The flood of bad news around the Euro-zone debt crisis continues: S&P revised Italy’s outlook to negative. Italy is the Euro-zone’s third largest country. Will Trichet delay the next rate hike? Updates on 5 troubled countries:
- Italy: S&P waited until the markets closed to revise the outlook to negative. The rating was left unchanged now. With growing debt, no efforts to tackle it and very weak growth of 0.1% in Q1, the Euro-zone’s third largest country is in trouble as well. This is serious.
- Spain: The Euro-zone’s fourth largest country saw protests in over 300 towns and cities. Protesters want “real democracy” and feel that political parties aren’t representing them. The demonstrations and camp-ins, also against the banks, are now illegal – demonstrations are forbidden in the day before the elections. In the meantime, the police doesn’t dissolve the protests. Is this the beginning of a “European Spring”? A lot of hidden debt is weighing on Spain.
- Ireland: The IMF says that Ireland may not return to bond markets so soon. Anger is growing in Ireland. Many want the country to bail out of the bailout.

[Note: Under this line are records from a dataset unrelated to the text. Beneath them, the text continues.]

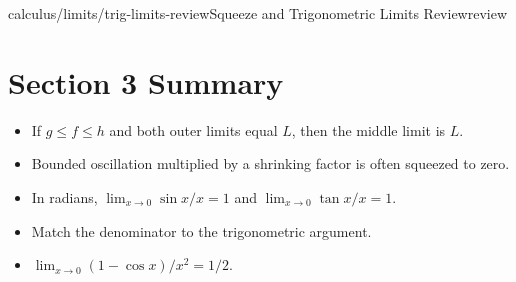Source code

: \begin{webpage}{calculus/limits/trig-limits-review}{Squeeze and Trigonometric Limits Review}{review}
\section*{Section 3 Summary}

\begin{bgsummary}
\begin{itemize}
  \item If \(g\le f\le h\) and both outer limits equal \(L\), then the middle limit is \(L\).
  \item Bounded oscillation multiplied by a shrinking factor is often squeezed to zero.
  \item In radians, \(\lim_{x\to0}\sin x/x=1\) and \(\lim_{x\to0}\tan x/x=1\).
  \item Match the denominator to the trigonometric argument.
  \item \(\lim_{x\to0}(1-\cos x)/x^2=1/2\).
\end{itemize}
\end{bgsummary}
\end{webpage}

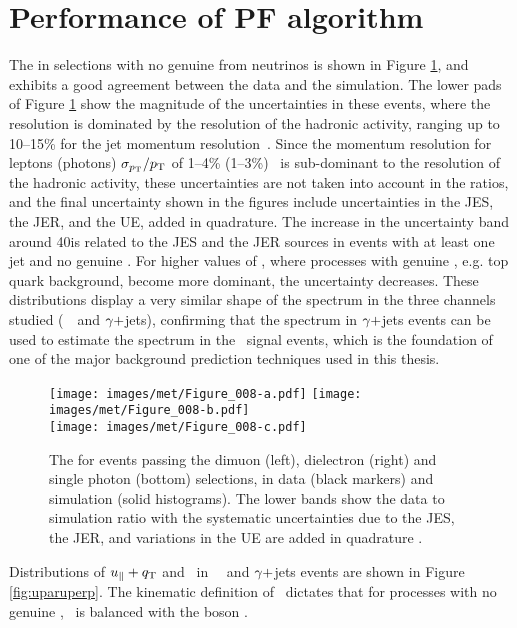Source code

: \section{Performance of PF \ptmiss algorithm}
\noindent\justify
The \ptmiss in selections with no genuine \ptmiss from neutrinos is shown in Figure \ref{fig:met}, and exhibits a good agreement between the data and the simulation. 
The lower pads of Figure \ref{fig:met} show the magnitude of the uncertainties in these events, where the \ptmiss resolution is dominated by the resolution of the hadronic activity, ranging up to 10--15\% for the jet momentum resolution~\cite{Khachatryan:2016kdb}. 
Since the momentum resolution for leptons (photons) $\sigma_{p_{\mathrm{T}}}/p_{\mathrm{T}}$ of 1--4\% (1--3\%)~\cite{Khachatryan:2015iwa,Sirunyan:2018fpa} is sub-dominant to the resolution of the hadronic activity, these uncertainties are not taken into account in the ratios, and the final uncertainty shown in the figures include uncertainties in the JES, the JER, and the UE, added in quadrature. 
The increase in the uncertainty band around 40\GeV is related to the JES and the JER sources in events with at least one jet and no genuine \ptmiss. 
For higher values of \ptmiss, where processes with genuine \ptmiss, e.g. top quark background, become more dominant, the uncertainty decreases.
These distributions display a very similar shape of the \ptmiss spectrum in the three channels studied (\Zmm\, \Zee\ and $\gamma+$jets), confirming that the \ptmiss spectrum in $\gamma+$jets events can be used to estimate the \ptmiss spectrum in the \Zll\ signal events, which is the foundation of one of the major background prediction techniques used in this thesis. 
\begin{figure}[htbp!]
\centering
\texttt{[image: images/met/Figure\_008-a.pdf]}
\texttt{[image: images/met/Figure\_008-b.pdf]}\\
\texttt{[image: images/met/Figure\_008-c.pdf]}
\caption{The \ptmiss for events passing the dimuon (left), dielectron (right) and single photon (bottom) selections, in data (black markers) and simulation (solid histograms). The lower bands show the data to simulation ratio with the systematic uncertainties due to the JES, the JER, and variations in the UE are added in quadrature \cite{Sirunyan:2019kia}.}
\label{fig:met}
\end{figure}
\newpara
\noindent\justify
Distributions of $u_\Vert+{q}_{\mathrm T}$ and \uperp\ in \Zmm\, \Zee\, and $\gamma+$jets events are shown in Figure \ref{fig:uparuperp}. 
The kinematic definition of \upar\ dictates that for processes with no genuine \ptmiss, \upar\ is balanced with the boson \qt. 
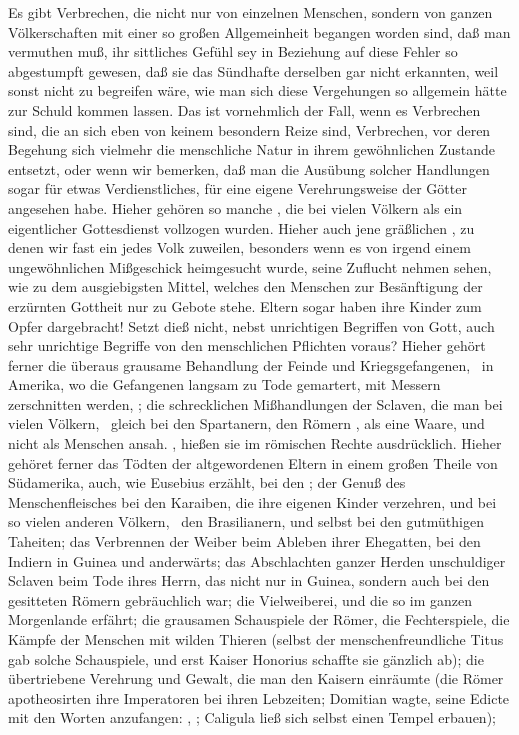\begin{aufza}
\item {}\par
Es gibt Verbrechen, die nicht nur von einzelnen Menschen, sondern von ganzen Völkerschaften mit einer so großen Allgemeinheit begangen worden sind, daß man vermuthen muß, ihr sittliches Gefühl sey in Beziehung auf diese Fehler so abgestumpft gewesen, daß sie das Sündhafte derselben gar nicht erkannten, weil sonst nicht zu begreifen wäre, wie man sich diese Vergehungen so allgemein hätte zur Schuld kommen lassen. Das ist vornehmlich der Fall, wenn es Verbrechen sind, die an sich eben von keinem besondern Reize sind, Verbrechen, vor deren Begehung sich vielmehr die menschliche Natur in ihrem gewöhnlichen Zustande entsetzt, oder wenn wir bemerken, daß man die Ausübung solcher Handlungen sogar für etwas Verdienstliches, für eine eigene Verehrungsweise der Götter angesehen habe. Hieher gehören so manche , die bei vielen Völkern als ein eigentlicher Gottesdienst vollzogen wurden. Hieher auch jene gräßlichen , zu denen wir fast ein jedes Volk zuweilen, besonders wenn es von irgend einem ungewöhnlichen Mißgeschick heimgesucht wurde, seine Zuflucht nehmen sehen, wie zu dem ausgiebigsten Mittel, welches den Menschen zur Besänftigung der erzürnten Gottheit nur zu Gebote stehe. Eltern sogar haben ihre Kinder zum Opfer dargebracht! Setzt dieß nicht, nebst unrichtigen Begriffen von Gott, auch sehr unrichtige Begriffe von den menschlichen Pflichten voraus? Hieher gehört ferner die überaus grausame Behandlung der Feinde und Kriegsgefangenen, \zB\ in Amerika, wo die Gefangenen langsam zu Tode gemartert, mit Messern zerschnitten werden, \usw; die schrecklichen Mißhandlungen der Sclaven, die man bei vielen Völkern, \zB\ gleich bei den Spartanern, den Römern \uA , als eine Waare, und nicht als Menschen ansah. , hießen sie im römischen Rechte ausdrücklich. Hieher gehöret ferner das Tödten der altgewordenen Eltern in einem großen Theile von Südamerika, auch, wie Eusebius erzählt, bei den ; der Genuß des Menschenfleisches bei den Karaiben, die ihre eigenen Kinder verzehren, und bei so vielen anderen Völkern, \zB\ den Brasilianern, und selbst bei den gutmüthigen Taheiten; das Verbrennen der Weiber beim Ableben ihrer Ehegatten, bei den Indiern in Guinea und anderwärts; das Abschlachten ganzer Herden unschuldiger Sclaven beim Tode ihres Herrn, das nicht nur in Guinea, sondern auch bei den gesitteten Römern gebräuchlich war; die Vielweiberei, und die so  im ganzen Morgenlande erfährt; die grausamen Schauspiele der Römer, die Fechterspiele, die Kämpfe der Menschen mit wilden Thieren (selbst der menschenfreundliche Titus gab solche Schauspiele, und erst Kaiser Honorius schaffte sie gänzlich ab); die übertriebene Verehrung und Gewalt, die man den Kaisern einräumte (die Römer apotheosirten ihre Imperatoren bei ihren Lebzeiten; Domitian wagte, seine Edicte mit den Worten anzufangen: , \usw; Caligula ließ sich selbst einen Tempel erbauen); \usw

\end{aufza}
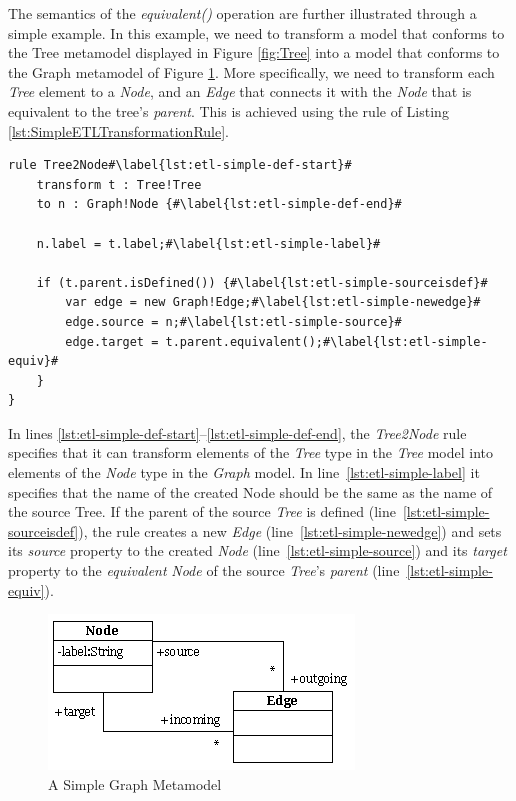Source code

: The semantics of the \emph{equivalent()} operation are further illustrated through a simple example. In this example, we need to transform a model that conforms to the Tree metamodel displayed in Figure \ref{fig:Tree} into a model that conforms to the Graph metamodel of Figure \ref{fig:Graph}. More specifically, we need to transform each \emph{Tree} element to a \emph{Node}, and an \emph{Edge} that connects it with the \emph{Node} that is equivalent to the tree's \emph{parent}. This is achieved using the rule of Listing \ref{lst:SimpleETLTransformationRule}. 

\begin{lstlisting}[float=h, caption=Exemplar ETL Rule demonstrating the \emph{equivalent()} operation, label=lst:SimpleETLTransformationRule, language=ETL, escapechar=\#]
rule Tree2Node#\label{lst:etl-simple-def-start}#
	transform t : Tree!Tree
	to n : Graph!Node {#\label{lst:etl-simple-def-end}#
	
	n.label = t.label;#\label{lst:etl-simple-label}#
	
	if (t.parent.isDefined()) {#\label{lst:etl-simple-sourceisdef}#
		var edge = new Graph!Edge;#\label{lst:etl-simple-newedge}#
		edge.source = n;#\label{lst:etl-simple-source}#
		edge.target = t.parent.equivalent();#\label{lst:etl-simple-equiv}#
	}
}
\end{lstlisting}


In lines \ref{lst:etl-simple-def-start}--\ref{lst:etl-simple-def-end}, the \emph{Tree2Node} rule specifies that it can transform elements of the \emph{Tree} type in the \emph{Tree} model into elements of the \emph{Node} type in the \emph{Graph} model. In line~\ref{lst:etl-simple-label} it specifies that the name of the created Node should be the same as the name of the source Tree. If the parent of the source \emph{Tree} is defined (line~\ref{lst:etl-simple-sourceisdef}), the rule creates a new \emph{Edge} (line~\ref{lst:etl-simple-newedge}) and sets its \emph{source} property to the created \emph{Node} (line~\ref{lst:etl-simple-source}) and its \emph{target} property to the \emph{equivalent} \emph{Node} of the source \emph{Tree}'s \emph{parent} (line~\ref{lst:etl-simple-equiv}).

\begin{figure}
	\centering
		\includegraphics{images/Graph.png}
	\caption{A Simple Graph Metamodel}
	\label{fig:Graph}
\end{figure}


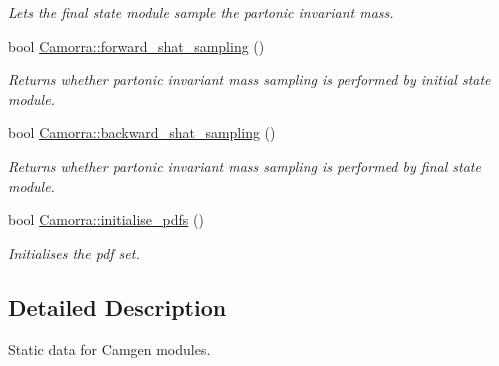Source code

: \begin{DoxyCompactItemize}
\begin{DoxyCompactList}\small\item\em Lets the final state module sample the partonic invariant mass. \end{DoxyCompactList}\item 
bool \hyperlink{a00829_abce729e6c39e63ce207ee06da8be6498}{Camorra::forward\_\-shat\_\-sampling} ()
\begin{DoxyCompactList}\small\item\em Returns whether partonic invariant mass sampling is performed by initial state module. \end{DoxyCompactList}\item 
bool \hyperlink{a00829_afaf1ceb8d83f39ae2599190e77311ddd}{Camorra::backward\_\-shat\_\-sampling} ()
\begin{DoxyCompactList}\small\item\em Returns whether partonic invariant mass sampling is performed by final state module. \end{DoxyCompactList}\item 
bool \hyperlink{a00829_a10faaa355725620453fd5aa6cf7e2832}{Camorra::initialise\_\-pdfs} ()
\begin{DoxyCompactList}\small\item\em Initialises the pdf set. \end{DoxyCompactList}\end{DoxyCompactItemize}


\subsection{Detailed Description}
Static data for Camgen modules. 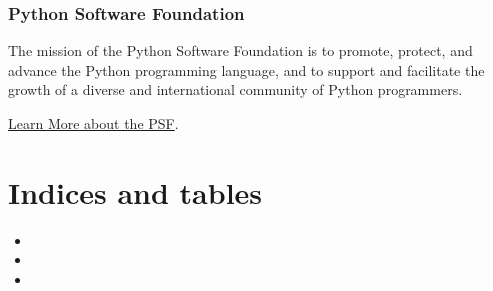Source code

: \documentclass[letterpaper,10pt,english]{sphinxmanual}
\begin{document}
\subsection{Python Software Foundation}
\label{\detokenize{support/error:python-software-foundation}}
The mission of the Python Software Foundation is to promote, protect, and
advance the Python programming language, and to support and facilitate the
growth of a diverse and international community of Python programmers.

\href{http://www.python.org/psf/}{Learn More about the PSF}.


\chapter{Indices and tables}
\label{\detokenize{index:indices-and-tables}}\begin{itemize}
\item {} 

\item {} 

\item {} 

\end{itemize}



\renewcommand{\indexname}{Index}
\printindex
\end{document}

Lower interest rates won’t be sufficient.
- Greece: France, that was opposed to debt restructuring / reprofiling / rescheduling, is now aligned with Germany. They also acknowledged, like Merkel, there’s no other option. In addition, the IMF suspended its checkup on Greece, Fitch downgraded the credit rating once again, and Norway said it won’t offer any more help. The situation is dire and leaders are still taking their time.
- Portugal: Here, everything is going “as planned” – the IMF approved its share of the bailout package. Will it succeed? Looking at Ireland and Greece, the chances are low.
EUR/USD closed the week around the pivotal 1.4160 line, after trading higher throughout most of the week. The influx of bad news from Greece heavily weighed on the pair on Friday.
The news about Italy, and more news on the weekend (especially from Spain) are likely to weigh on the pair at the beginning of the new week.
With such a big country in trouble, Trichet is likely to wait with the next rate hike. It’s important to note that Trichet retires in October, and his successor is likely to be an Italian – Mario Draghi.